The increase follows the Bank of England’s decision to cut interest rates by 25 basis points to 5% on 1 August. The Monetary Policy Committee voted 5-4 in favour of the cut.
The Office for National Statistics pointed to housing and household services as the largest factor in inflation growth, with gas and electricity prices falling less than the previous year.
Neil Birrell, CIO at Premier Miton Investors and lead manager of the Diversified Fund range, said: “Overall, year on year inflation was still up a little last month, but that was a known effect of historic energy prices. The good news is that it came in below expectations, driven by a bigger than expected fall in services inflation in July.

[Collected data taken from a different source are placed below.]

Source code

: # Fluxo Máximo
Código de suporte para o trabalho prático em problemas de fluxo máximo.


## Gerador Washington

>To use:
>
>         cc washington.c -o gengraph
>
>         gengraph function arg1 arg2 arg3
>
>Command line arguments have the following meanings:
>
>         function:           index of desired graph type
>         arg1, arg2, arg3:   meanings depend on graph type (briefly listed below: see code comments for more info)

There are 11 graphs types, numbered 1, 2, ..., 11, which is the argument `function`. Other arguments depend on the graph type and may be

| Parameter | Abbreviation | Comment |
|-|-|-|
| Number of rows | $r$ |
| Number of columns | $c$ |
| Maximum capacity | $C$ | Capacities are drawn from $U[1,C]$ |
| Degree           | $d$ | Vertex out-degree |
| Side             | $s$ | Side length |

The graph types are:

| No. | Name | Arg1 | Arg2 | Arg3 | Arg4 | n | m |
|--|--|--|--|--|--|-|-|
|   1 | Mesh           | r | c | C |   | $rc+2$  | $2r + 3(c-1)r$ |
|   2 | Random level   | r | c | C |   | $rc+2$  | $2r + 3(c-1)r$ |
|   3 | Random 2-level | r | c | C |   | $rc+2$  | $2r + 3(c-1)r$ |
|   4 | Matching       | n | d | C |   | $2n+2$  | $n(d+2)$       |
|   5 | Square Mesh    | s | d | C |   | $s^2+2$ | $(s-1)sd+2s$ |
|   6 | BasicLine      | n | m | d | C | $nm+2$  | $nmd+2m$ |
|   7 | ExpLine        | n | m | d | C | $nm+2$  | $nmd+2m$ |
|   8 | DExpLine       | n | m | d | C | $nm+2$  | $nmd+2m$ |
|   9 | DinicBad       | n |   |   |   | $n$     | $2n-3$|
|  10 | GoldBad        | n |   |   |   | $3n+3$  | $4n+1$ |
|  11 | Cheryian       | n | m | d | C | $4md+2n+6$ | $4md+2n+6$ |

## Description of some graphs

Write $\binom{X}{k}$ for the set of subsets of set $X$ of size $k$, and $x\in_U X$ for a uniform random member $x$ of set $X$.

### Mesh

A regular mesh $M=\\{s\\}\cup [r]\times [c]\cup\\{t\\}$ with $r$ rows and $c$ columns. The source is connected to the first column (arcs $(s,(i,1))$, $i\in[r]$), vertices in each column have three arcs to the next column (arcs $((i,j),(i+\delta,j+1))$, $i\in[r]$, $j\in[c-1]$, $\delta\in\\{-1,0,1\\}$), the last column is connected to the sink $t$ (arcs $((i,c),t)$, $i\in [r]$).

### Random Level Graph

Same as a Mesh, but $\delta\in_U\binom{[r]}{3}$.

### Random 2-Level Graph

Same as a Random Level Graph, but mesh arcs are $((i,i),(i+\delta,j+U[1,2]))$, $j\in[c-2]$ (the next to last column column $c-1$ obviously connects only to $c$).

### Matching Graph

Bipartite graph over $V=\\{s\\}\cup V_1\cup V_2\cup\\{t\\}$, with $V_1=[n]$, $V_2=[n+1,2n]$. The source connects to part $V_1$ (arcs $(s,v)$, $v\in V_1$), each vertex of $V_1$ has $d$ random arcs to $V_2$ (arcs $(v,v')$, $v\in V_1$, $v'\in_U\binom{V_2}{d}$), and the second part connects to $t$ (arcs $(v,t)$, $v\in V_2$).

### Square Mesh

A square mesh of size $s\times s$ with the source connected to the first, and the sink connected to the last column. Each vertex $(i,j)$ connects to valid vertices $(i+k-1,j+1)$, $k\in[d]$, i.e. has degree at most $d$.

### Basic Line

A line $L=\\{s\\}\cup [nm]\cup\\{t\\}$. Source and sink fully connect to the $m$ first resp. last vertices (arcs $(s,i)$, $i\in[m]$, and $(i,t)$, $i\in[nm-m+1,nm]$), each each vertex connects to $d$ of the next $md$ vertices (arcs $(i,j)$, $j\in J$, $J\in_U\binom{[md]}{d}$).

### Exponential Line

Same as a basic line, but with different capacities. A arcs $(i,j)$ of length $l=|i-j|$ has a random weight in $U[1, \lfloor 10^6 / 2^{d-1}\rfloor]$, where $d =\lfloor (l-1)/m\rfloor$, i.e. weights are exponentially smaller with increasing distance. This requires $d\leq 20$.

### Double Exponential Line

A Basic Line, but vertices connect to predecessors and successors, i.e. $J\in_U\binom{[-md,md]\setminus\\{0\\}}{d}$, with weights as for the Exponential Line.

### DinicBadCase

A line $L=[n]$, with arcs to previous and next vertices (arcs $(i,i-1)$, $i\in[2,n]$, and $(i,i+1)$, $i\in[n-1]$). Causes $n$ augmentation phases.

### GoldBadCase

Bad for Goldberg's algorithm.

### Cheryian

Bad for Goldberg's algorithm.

“That gives hope that the Bank of England can continue to ease policy even in the face of other strong data in the jobs market. The UK economy looks to be in good shape compared to others globally.”
Services year-on-year inflation dropped from 5.7% to 5.2% in July, a figure that has remained sticky this year as other areas fell.
Luke Bartholomew, deputy chief economist at abrdn, also maintained optimism in face of the inflation data and lessening figures for services.
“Despite the pick-up in headline inflation, this report represents welcome news for the Bank of England. The move back above the 2% target was always likely given energy base effects, and in fact the rise was slightly smaller than expected,” Bartholomew said.
“More importantly, measures of underlying inflation pressure look to be softening, with services inflation in particular coming in well below expectations. This should help reassure some policymakers that inflation pressures are proving slightly less persistent than feared. After yesterday’s solid labour market report, the Bank will not be in any hurry to cut rates again immediately, but the ongoing slowing in inflation pressure means there is certainly scope for at least one more rate cut this year.”
As rate cuts continue to be priced in for 2024, Ed Monk, associate director for personal investing at Fidelity International, cautioned the “wider picture”, despite the cuts typically being seen as positive for the stock market.
“Rates are coming down because there is less momentum in the economy. The Bank of England has begun to ease monetary policy and will be watching growth data closely for signs of a more sudden slowdown that could accelerate the timetable for rate cuts,” Monk said.
“As rates fall cash will become less attractive. Many investors have sought the safety of cash deposits this year as rates have stuck above the rate of inflation, but they may be forced to reassess as interest rates falls. Bonds, which have disappointed for some time, may become more attractive if cuts come through more quickly.”